Weiterhin sieht die Erfindung vor, dass die Elastizität bzw. die Dehnbarkeit des Dichtstreifens durch die Armierung gezielt eingestellt bzw. vorherbestimmt wird. Durch diese Einstellung ist festgelegt, nach welcher Dehnung Kräfte vom Dichtstreifen vollständig weitergeleitet werden.

Bei Zugversuchen mit Dichtstreifen, die eine eingelagerte Schicht aus Fasern besitzen, wurde eine Erhöhung der Zugfestigkeit um den Faktor 5 ermittelt. Bezugszeichenliste 1 Karosserieteil

2 Karosserieteil

3 Fahrzeug

4 Fuge

5 Dichtstreifen

6 Klebeverbindung

7 Oberfläche

8 Oberfläche

9 nachgiebiges Material

10 streckfestes Material

11 Polyurethan oder Silikon

12 Verstärkungsfaser

13 Glasfaser

14 Polyesterfaser

15 Ebene

15' Schicht

15" Schicht

16 Klebefläche

17 Mittelbereich

18 Bereich

19 Bereich

20 Bereich

21 Schicht

22 Faser

23 Gitter- bzw.
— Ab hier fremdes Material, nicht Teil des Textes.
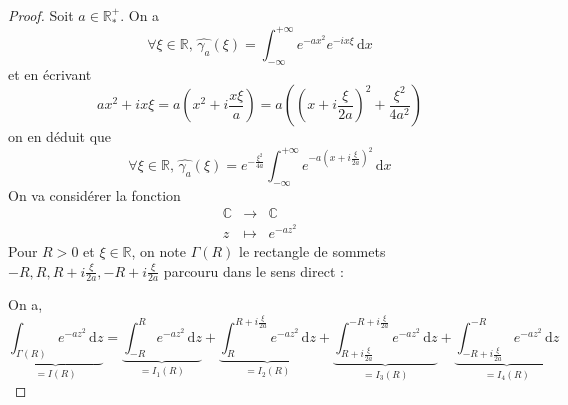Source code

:   \begin{proof}
    Soit $a \in \mathbb{R}^+_*$. On a
    \[ \forall \xi \in \mathbb{R}, \, \widehat{\gamma_a}(\xi) = \int_{-\infty}^{+\infty} e^{-ax^2} e^{-ix\xi} \, \mathrm{d}x \]
    et en écrivant
    \[ ax^2 + ix\xi = a \left( x^2 + i \frac{x \xi}{a} \right) = a \left( \left( x + i \frac{\xi}{2a} \right)^2 + \frac{\xi^2}{4a^2} \right) \]
    on en déduit que
    \[ \forall \xi \in \mathbb{R}, \, \widehat{\gamma_a}(\xi) = e^{-\frac{\xi^2}{4a}} \int_{-\infty}^{+\infty} e^{-a \left( x + i \frac{\xi}{2a} \right)^2} \, \mathrm{d}x \tag{$*$} \]
    On va considérer la fonction
    \[
    \begin{array}{ccc}
      \mathbb{C} &\rightarrow& \mathbb{C} \\
      z &\mapsto& e^{-az^2}
    \end{array}
    \]
    Pour $R > 0$ et $\xi \in \mathbb{R}$, on note $\Gamma(R)$ le rectangle de sommets $-R, R, R + i\frac{\xi}{2a}, -R + i\frac{\xi}{2a}$ parcouru dans le sens direct :
    \begin{center}
    \end{center}
    On a,
    \[ \underbrace{\int_{\Gamma(R)} e^{-az^2} \, \mathrm{d}z}_{= I(R)} = \underbrace{\int_{-R}^R e^{-az^2} \, \mathrm{d}z}_{= I_1(R)} + \underbrace{\int_R^{R + i\frac{\xi}{2a}} e^{-az^2} \, \mathrm{d}z}_{= I_2(R)} + \underbrace{\int_{R + i\frac{\xi}{2a}}^{-R + i\frac{\xi}{2a}} e^{-az^2} \, \mathrm{d}z}_{= I_3(R)} + \underbrace{\int_{-R + i\frac{\xi}{2a}}^{-R} e^{-az^2} \, \mathrm{d}z}_{= I_4(R)} \]

\end{proof}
Netzform

24 Bereich

25 Bereich

26 Ausrichtung

27 Abdeckung

28 Metall und/oder Kunststoffleiste

29 Ende

30 Spalt


Anspruch[de]
  1. 1. Elastischer Dichtstreifen zur verbindenden Abdeckung einer Fuge oder eines Spalts zwischen Karosserieteilen an Fahrzeugen, wobei der Dichtstreifen mit den Karosserieteilen verklebt ist, dadurch gekennzeichnet, dass der Dichtstreifen (5) ein nachgiebiges Material (9, 11) und ein in das nachgiebige Material (9, 11) eingebettetes streckfestes Materials (10, 12, 13, 14, 22) umfasst.
  2. 2. Elastischer Dichtstreifen nach Anspruch 1, dadurch gekennzeichnet, dass das streckfeste Material (10) in Form mindestens einer Schicht (15) in das nachgiebige Material (9) eingebettet ist.
  3. 3. Elastischer Dichtstreifen nach einem der vorhergehenden Ansprüche, dadurch gekennzeichnet, dass das streckfeste Material (10) dem nachgiebigen Material (9) ungeordnet beigemischt ist.
  4. 4. Elastischer Dichtstreifen nach einem der vorhergehenden Ansprüche, dadurch gekennzeichnet, dass das nachgiebige Material (9) eine Polyurethanmasse (11) oder eine Silikonmasse (11) ist.
  5. 5. Elastischer Dichtstreifen nach einem der vorhergehenden Ansprüche, dadurch gekennzeichnet, dass das streckfeste Material (10) in Form eines Netzwerks (23) vorliegt.
  6. 6. Elastischer Dichtstreifen nach einem der vorhergehenden Ansprüche, dadurch gekennzeichnet, dass die Fasern (22) des streckfesten Materials (10) quer zum Verlauf einer Fuge (4) ausgerichtet sind.
  7. 7. Elastischer Dichtstreifen nach einem der vorhergehenden Ansprüche, dadurch gekennzeichnet, dass das streckfeste Material (10) zwischen zwei Schichten (15', 15") nachgiebigen Materials (9) eingelagert ist.
  8. 8. Elastischer Dichtstreifen nach einem der vorhergehenden Ansprüche, dadurch gekennzeichnet, dass das streckfeste Material (10) aus Verstärkungsfasern (12) besteht, die insbesondere als Glasfasern (13) und/oder Polyesterfaser (14) ausgebildet sind.
  9. 9. Elastischer Dichtstreifen nach einem der vorhergehenden Ansprüche, dadurch gekennzeichnet, dass das streckfeste Material (10) vorzugsweise im Bereich des Verlaufs der Fuge (4) eingebracht ist.
  10. 10. Elastischer Dichtstreifen nach einem der vorhergehenden Ansprüche, dadurch gekennzeichnet, dass der elastische Dichtstreifen (5) mit einer im Querschnitt vorzugsweise U-förmigen Metall- und/oder Kunststoffleiste (27, 28) abgedeckt ist.